*What needs to be done*:
Return exactly those lines of the material below that fall between the line holding "[Issues with closing" and the line holding "2. [📝Commands](#📝Commands)", inclusive.

*Material supplied*:
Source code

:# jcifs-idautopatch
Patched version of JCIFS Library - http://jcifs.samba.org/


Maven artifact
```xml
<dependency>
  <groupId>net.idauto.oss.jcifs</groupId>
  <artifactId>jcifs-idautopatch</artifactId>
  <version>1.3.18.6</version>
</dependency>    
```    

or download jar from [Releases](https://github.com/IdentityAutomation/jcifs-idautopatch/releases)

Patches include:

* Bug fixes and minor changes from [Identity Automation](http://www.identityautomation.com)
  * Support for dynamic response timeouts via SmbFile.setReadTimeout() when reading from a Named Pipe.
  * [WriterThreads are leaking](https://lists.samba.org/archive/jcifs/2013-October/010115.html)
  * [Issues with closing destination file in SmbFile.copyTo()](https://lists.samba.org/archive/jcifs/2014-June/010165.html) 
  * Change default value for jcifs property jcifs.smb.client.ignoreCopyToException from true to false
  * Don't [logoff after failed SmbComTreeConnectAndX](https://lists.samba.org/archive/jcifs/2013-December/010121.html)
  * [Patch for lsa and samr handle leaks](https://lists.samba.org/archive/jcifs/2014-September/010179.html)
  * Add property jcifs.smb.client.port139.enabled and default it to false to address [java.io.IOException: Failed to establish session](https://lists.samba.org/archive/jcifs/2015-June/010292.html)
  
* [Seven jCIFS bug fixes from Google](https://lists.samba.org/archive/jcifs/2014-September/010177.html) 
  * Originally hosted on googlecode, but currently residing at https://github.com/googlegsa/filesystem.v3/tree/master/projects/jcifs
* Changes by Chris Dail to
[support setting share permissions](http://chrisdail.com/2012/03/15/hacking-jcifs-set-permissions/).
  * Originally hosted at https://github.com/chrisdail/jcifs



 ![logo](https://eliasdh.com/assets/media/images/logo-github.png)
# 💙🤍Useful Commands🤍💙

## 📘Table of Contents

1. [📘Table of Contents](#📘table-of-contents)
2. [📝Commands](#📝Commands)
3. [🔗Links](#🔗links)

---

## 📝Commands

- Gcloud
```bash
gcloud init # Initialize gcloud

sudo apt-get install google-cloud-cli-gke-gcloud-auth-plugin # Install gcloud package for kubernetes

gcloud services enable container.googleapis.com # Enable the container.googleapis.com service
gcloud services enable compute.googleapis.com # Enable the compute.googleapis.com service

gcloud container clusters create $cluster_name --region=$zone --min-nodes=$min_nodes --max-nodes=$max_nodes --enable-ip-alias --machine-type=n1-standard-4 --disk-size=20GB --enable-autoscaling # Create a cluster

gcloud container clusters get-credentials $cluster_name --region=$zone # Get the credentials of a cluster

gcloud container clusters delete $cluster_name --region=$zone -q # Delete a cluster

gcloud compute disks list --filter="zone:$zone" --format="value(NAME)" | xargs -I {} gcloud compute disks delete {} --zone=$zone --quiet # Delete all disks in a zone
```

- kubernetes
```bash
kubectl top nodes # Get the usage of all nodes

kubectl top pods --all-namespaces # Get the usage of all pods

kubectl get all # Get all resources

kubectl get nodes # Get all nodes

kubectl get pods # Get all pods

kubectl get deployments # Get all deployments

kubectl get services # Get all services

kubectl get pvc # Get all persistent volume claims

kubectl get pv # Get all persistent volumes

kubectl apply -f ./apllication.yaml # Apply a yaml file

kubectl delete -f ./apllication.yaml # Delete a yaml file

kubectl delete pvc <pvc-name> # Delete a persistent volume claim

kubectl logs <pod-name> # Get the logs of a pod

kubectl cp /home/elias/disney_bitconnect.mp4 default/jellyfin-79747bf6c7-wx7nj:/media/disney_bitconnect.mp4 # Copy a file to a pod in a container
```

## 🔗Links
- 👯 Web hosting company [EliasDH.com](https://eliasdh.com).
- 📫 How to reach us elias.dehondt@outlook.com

*Your response*:
  * [Issues with closing destination file in SmbFile.copyTo()](https://lists.samba.org/archive/jcifs/2014-June/010165.html) 
  * Change default value for jcifs property jcifs.smb.client.ignoreCopyToException from true to false
  * Don't [logoff after failed SmbComTreeConnectAndX](https://lists.samba.org/archive/jcifs/2013-December/010121.html)
  * [Patch for lsa and samr handle leaks](https://lists.samba.org/archive/jcifs/2014-September/010179.html)
  * Add property jcifs.smb.client.port139.enabled and default it to false to address [java.io.IOException: Failed to establish session](https://lists.samba.org/archive/jcifs/2015-June/010292.html)
  
* [Seven jCIFS bug fixes from Google](https://lists.samba.org/archive/jcifs/2014-September/010177.html) 
  * Originally hosted on googlecode, but currently residing at https://github.com/googlegsa/filesystem.v3/tree/master/projects/jcifs
* Changes by Chris Dail to
[support setting share permissions](http://chrisdail.com/2012/03/15/hacking-jcifs-set-permissions/).
  * Originally hosted at https://github.com/chrisdail/jcifs



 ![logo](https://eliasdh.com/assets/media/images/logo-github.png)
# 💙🤍Useful Commands🤍💙

## 📘Table of Contents

1. [📘Table of Contents](#📘table-of-contents)
2. [📝Commands](#📝Commands)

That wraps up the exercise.